_What is being asked_: Say the number of lines in the records below that hold the word "shows", and only that number.

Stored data
Start of Block
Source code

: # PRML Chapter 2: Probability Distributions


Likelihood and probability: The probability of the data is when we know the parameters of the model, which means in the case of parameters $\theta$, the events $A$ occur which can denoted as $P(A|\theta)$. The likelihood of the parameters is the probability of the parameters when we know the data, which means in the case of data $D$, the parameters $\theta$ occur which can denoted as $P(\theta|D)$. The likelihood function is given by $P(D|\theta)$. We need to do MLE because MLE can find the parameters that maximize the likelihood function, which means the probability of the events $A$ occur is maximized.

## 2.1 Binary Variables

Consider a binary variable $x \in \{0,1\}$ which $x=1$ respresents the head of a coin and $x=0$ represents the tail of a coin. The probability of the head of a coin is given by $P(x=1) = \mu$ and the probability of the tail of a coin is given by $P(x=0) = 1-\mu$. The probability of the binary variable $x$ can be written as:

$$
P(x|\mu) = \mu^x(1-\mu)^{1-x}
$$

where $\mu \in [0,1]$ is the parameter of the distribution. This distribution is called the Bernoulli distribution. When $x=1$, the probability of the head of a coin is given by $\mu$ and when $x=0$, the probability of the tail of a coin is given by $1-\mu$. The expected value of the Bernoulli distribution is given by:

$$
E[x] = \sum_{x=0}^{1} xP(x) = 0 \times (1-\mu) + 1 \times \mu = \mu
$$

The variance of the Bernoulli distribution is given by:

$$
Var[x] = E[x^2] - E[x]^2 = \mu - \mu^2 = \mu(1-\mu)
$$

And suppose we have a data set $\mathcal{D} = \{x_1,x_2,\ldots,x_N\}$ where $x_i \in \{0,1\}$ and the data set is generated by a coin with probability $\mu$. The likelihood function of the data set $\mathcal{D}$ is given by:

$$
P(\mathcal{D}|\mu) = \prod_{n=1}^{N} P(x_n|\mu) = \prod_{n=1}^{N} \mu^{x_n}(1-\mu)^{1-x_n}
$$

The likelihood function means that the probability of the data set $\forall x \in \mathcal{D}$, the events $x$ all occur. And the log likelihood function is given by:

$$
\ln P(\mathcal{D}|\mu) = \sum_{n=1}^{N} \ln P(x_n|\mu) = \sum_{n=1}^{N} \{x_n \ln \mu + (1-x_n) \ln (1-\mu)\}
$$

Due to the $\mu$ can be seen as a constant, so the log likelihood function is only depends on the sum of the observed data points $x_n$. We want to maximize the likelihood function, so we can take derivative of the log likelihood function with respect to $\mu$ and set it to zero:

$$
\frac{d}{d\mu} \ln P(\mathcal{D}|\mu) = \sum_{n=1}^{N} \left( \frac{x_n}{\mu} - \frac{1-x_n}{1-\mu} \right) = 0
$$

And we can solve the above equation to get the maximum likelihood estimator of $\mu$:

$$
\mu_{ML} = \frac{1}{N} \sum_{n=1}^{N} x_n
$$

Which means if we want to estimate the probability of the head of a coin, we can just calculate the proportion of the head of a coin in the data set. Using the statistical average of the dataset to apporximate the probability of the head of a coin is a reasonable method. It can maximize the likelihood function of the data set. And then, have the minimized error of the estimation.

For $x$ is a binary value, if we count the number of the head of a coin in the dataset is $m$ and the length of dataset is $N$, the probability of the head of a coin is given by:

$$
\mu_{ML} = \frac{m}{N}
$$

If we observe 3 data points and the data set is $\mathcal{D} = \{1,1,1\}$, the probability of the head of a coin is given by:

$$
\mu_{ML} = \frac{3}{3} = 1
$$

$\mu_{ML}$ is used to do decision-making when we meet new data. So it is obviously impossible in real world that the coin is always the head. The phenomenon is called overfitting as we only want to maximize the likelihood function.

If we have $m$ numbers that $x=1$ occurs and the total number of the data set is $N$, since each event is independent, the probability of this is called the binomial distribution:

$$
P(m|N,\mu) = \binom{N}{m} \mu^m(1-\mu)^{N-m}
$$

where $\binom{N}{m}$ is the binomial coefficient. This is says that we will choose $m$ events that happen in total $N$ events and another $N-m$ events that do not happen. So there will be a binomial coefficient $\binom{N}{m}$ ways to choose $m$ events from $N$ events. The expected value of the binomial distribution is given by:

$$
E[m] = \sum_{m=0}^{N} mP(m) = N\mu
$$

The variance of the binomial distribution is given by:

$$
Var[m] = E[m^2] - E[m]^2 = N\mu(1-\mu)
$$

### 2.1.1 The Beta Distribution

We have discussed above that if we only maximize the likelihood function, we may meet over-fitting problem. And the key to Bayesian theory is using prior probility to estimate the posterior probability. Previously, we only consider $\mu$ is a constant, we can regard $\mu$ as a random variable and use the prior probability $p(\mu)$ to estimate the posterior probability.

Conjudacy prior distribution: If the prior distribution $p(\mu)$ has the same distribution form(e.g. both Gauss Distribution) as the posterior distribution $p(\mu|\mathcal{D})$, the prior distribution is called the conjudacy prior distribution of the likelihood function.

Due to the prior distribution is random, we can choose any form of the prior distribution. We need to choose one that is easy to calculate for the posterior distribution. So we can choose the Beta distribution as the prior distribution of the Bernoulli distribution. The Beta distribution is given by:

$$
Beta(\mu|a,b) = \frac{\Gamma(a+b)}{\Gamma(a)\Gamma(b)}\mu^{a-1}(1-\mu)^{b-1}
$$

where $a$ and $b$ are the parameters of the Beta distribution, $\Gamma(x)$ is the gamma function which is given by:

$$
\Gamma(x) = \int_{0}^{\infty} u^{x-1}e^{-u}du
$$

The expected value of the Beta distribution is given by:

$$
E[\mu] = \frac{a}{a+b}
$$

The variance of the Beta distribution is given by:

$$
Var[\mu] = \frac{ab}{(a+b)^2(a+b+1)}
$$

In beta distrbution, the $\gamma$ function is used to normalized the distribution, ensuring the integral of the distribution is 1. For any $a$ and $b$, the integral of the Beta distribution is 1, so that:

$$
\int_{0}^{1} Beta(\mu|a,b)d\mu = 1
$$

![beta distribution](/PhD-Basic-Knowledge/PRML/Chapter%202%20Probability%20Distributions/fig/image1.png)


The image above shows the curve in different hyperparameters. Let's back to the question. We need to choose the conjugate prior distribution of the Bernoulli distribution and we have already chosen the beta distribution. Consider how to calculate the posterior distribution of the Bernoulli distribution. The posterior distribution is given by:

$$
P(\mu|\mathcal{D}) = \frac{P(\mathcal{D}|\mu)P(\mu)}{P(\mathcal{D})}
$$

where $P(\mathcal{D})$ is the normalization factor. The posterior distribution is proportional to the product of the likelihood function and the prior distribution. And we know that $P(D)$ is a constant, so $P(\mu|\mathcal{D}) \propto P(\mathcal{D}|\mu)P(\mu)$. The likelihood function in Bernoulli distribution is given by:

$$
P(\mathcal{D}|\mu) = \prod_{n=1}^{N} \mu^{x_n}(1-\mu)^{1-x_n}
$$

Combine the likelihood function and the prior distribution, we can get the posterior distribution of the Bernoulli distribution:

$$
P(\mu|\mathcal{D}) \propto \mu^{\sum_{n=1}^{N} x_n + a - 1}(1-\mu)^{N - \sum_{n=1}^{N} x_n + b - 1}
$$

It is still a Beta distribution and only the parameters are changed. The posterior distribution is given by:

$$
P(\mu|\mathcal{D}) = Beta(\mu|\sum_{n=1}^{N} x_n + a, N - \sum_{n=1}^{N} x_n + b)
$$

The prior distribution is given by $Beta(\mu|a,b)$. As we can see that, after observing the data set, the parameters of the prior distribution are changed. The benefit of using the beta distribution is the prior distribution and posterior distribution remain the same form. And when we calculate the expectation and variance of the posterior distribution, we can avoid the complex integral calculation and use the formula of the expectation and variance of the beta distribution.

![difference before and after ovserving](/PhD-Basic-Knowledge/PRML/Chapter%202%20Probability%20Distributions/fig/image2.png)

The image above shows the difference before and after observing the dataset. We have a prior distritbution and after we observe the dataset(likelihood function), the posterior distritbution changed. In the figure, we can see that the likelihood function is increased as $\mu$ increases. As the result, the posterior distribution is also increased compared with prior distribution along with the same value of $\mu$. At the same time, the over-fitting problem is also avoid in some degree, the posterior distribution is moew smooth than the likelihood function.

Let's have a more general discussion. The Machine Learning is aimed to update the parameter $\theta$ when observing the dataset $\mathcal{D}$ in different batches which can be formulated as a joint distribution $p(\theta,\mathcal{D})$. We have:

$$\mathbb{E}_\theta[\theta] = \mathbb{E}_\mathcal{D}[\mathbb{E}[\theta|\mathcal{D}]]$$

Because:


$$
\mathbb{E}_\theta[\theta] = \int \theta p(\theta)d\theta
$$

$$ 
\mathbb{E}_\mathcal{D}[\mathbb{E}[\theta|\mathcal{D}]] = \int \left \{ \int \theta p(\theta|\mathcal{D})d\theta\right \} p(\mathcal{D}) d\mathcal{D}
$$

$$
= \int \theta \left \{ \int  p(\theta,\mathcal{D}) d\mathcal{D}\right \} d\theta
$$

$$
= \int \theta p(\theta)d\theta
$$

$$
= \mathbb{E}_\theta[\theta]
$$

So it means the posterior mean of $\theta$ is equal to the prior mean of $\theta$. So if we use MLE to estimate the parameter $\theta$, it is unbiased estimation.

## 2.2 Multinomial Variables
End of Block
_Output_: 2